Besides Sankaty lighthouse, the Bluff Walk is the most popular thing to do, and I highly recommend it. I believe Google now knows where to take you to start this because it's not easily found otherwise (the last time we did it a few years ago, we had to follow random instructions on a local's blog to find the entrance point). The Bluff Walk is basically a path along the cliffs of 'Sconset Beach, and you, quite literally, are in the back yards of some of the most gorgeous homes. But yet, it's 100% a public walking path. So, you get to take in ocean views, while also imaging what it's like to live there since you're so close to multi-million-dollar beach front homes. I believe it's about a mile 1-way, and it's a very easy, flat walk. You'll start by walking on a shell-lined path in-town, and then it will turn into the back yard adventure. Once you're done (it will just suddenly end), you can either take the road back to see the front-views of the houses, or reverse your Bluff Walk to get back to town.
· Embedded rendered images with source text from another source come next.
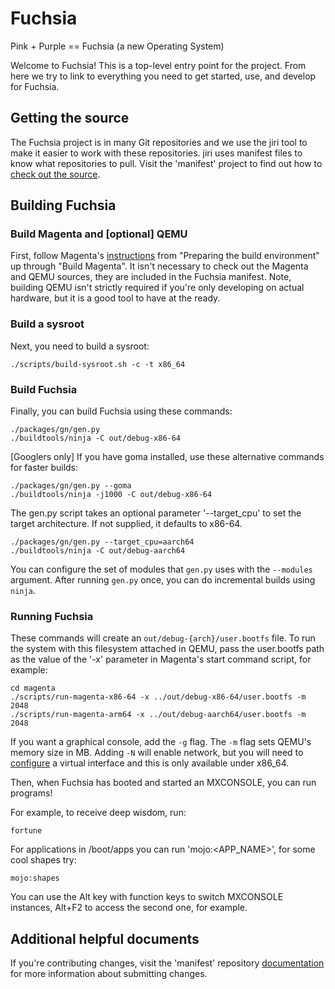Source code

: # Fuchsia

Pink + Purple == Fuchsia (a new Operating System)

Welcome to Fuchsia! This is a top-level entry point for the project. From here
we try to link to everything you need to get started, use, and develop for
Fuchsia.

## Getting the source

The Fuchsia project is in many Git repositories and we use the jiri tool to make
it easier to work with these repositories. jiri uses manifest files to know what
repositories to pull. Visit the 'manifest' project to find out how to
[check out the source](https://fuchsia.googlesource.com/manifest/+/HEAD/README.md).

## Building Fuchsia

### Build Magenta and [optional] QEMU

First, follow Magenta's
[instructions](https://fuchsia.googlesource.com/magenta/+/master/docs/getting_started.md#Preparing-the-build-environment)
from "Preparing the build environment" up through "Build Magenta". It isn't
necessary to check out the Magenta and QEMU sources, they are included in the
Fuchsia manifest. Note, building QEMU isn't strictly required if you're only
developing on actual hardware, but it is a good tool to have at the ready.

### Build a sysroot

Next, you need to build a sysroot:

```
./scripts/build-sysroot.sh -c -t x86_64
```

### Build Fuchsia

Finally, you can build Fuchsia using these commands:

```
./packages/gn/gen.py
./buildtools/ninja -C out/debug-x86-64
```

[Googlers only] If you have goma installed, use these alternative commands for faster builds:

```
./packages/gn/gen.py --goma
./buildtools/ninja -j1000 -C out/debug-x86-64
```

The gen.py script takes an optional parameter '--target\_cpu' to set the target
architecture. If not supplied, it defaults to x86-64.

```
./packages/gn/gen.py --target_cpu=aarch64
./buildtools/ninja -C out/debug-aarch64
```

You can configure the set of modules that `gen.py` uses with the `--modules`
argument. After running `gen.py` once, you can do incremental builds using
`ninja`.

### Running Fuchsia

These commands will create an `out/debug-{arch}/user.bootfs` file. To run the
system with this filesystem attached in QEMU, pass the user.bootfs path as the
value of the '-x' parameter in Magenta's start command script, for example:

```
cd magenta
./scripts/run-magenta-x86-64 -x ../out/debug-x86-64/user.bootfs -m 2048
./scripts/run-magenta-arm64 -x ../out/debug-aarch64/user.bootfs -m 2048
```

If you want a graphical console, add the `-g` flag. The `-m` flag sets QEMU's
memory size in MB. Adding `-N` will enable network, but you will need to
[configure](https://fuchsia.googlesource.com/magenta/+/master/docs/getting_started.md#Enabling-Networking-under-Qemu-x86_64-only)
a virtual interface and this is only available under x86_64.

Then, when Fuchsia has booted and started an MXCONSOLE, you can run programs!

For example, to receive deep wisdom, run:

```
fortune
```

For applications in /boot/apps you can run 'mojo:<APP_NAME>', for some cool
shapes try:

```
mojo:shapes
```

You can use the Alt key with function keys to switch MXCONSOLE instances, Alt+F2
to access the second one, for example.

## Additional helpful documents
If you're contributing changes, visit the 'manifest' repository
[documentation](https://fuchsia.googlesource.com/manifest/+/HEAD/README.md#Submitting-changes)
for more information about submitting changes.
How you start your Bluff Walk.

Part of the Bluff Walk - see what I mean about walking in back yards?

Behind the market, there's this really adorable little white foot bridge that has a nice view of the ocean. I don't know why, but I love this little thing so much, and it also makes for cute photos.

Surprisingly, we've never actually walked on 'Sconset Beach, but from what we've seen via the Bluff Walk, and the foot bridge, it's rather beautiful if you have some extra time. 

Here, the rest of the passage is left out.